You suggest what the projection represents on the side of Peirce's
theory of the self: the "I" we refer to when we speak, e.g., of
"something that 'I' have in mind", the "logical self", or "the self
that has the aim of seeking the truth and that is committed to acting
on the basis of the the requirements of reasonable inquiry". You
suggest what the image planes represent: "particular manifestations of
the self" or "[t]he particular self that looks out on the world from a
given perspective". You suggest, I think, that the former self
recognizes certain ones of the latter sort as that self's own, and
recognizes an obligation to act so as to relate these to others
consistently with the requirements of reasonable inquiry.
On this analogy, then, there are analogues for two sorts of self on
the side of Peirce's theory. My first response is that Peirce's
remarks about the self suggest a need for more than two. First, there
is what Kees calls the supra-individual institution, which if
construed as the community of inquiry is also a candidate for the
analogue of the projection. Then there is the individual considered
in accordance with 5.421 as what Kees might call a tightly compacted
institution, what Smyth calls a vague particular. Third there are
"phases" of this latter self: what you quote Peirce from 8.123 as
calling "the better self", etc. Then there is the individual
considered most narrowly, individuated by actions. After re-reading
Gary R's note from February 16, 2014 3:44:32 PM, citing 5.223 and
6.111, I am reminded of complexities here as well, and of my
uncertainty whether these are selves at an instant or at a moment.

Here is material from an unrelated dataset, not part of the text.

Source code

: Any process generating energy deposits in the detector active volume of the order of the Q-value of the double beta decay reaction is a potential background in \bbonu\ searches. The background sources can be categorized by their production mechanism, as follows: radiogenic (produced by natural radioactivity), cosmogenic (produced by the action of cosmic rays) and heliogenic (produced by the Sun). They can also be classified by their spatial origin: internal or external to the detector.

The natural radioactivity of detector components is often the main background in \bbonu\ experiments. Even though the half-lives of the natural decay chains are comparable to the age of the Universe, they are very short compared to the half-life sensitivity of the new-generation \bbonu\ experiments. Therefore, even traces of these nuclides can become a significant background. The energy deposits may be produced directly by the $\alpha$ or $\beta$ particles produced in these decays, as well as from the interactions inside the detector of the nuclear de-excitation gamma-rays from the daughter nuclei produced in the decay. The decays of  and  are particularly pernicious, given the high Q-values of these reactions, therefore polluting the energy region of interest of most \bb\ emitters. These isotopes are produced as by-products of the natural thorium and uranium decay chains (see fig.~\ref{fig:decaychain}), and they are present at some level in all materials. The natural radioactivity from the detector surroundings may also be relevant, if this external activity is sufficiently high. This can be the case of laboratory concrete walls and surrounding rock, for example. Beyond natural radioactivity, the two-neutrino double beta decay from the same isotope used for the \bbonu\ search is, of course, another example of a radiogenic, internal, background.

Somewhere in all this is what we ordinarily think of as the finite
person, performing a very limited number of scientific acts over the
course of a lifetime.
I imagine I will be unable to follow the geometrical example if it is
complicated sufficiently to provide the requisite company of
analogues. Nevertheless I would invite you to say more about it
toward that end.
My second response has to do with what you say about the recognition
by the "logical" self of obligations with regards to its "particular
manifestations". There are several questions here. First, what in
the geometric analogy might enlighten us regarding how the logical
self recognizes its particular manifestations? In Peirce's discussion
of the map(s) he says "what ... makes my ideas mine is that they
appeal to me, and are, or tend to become, represented in my general
consciousness as representations" 8.124. I am trying without success
to make sense of this in terms of the indexical relationships which
bundle the self in his Consequences essay.
Or, putting the question more specifically, having in mind the
uncertainties I mention in my first response just above, what compares
with the finite inquirer's recognition of, say, how his obligations of
one moment compare with the obligations of another moment?
A related question is this: how does the geometry example, in which
the bearer of obligations of inquiry is analogous to the _projection_,
match up with what I just said (which seems natural enough) about the
obligations of a "particular manifestation" of a self?
Finally I have a question about what logical issue(s) the geometry
example is supposed to illuminate. From what you say, especially
about the variant of the example involving the projective absolute, I
take it that your concern is with how the self deals with the aim to
reach the truth. I would like to bring this into closer relation to
Peirce's 1877-78 series. Would it be reasonable to say that the
example will help us understand why the laws of logic are valid?
Would it help us understand why you or I should adopt the laws of
logic as normative for our behavior? As I'm sure you will recognize,
I am thinking here of Smyth's stress on distinguishing the role of
examples in relation to these two questions (RPR, 195; PNSR, 303).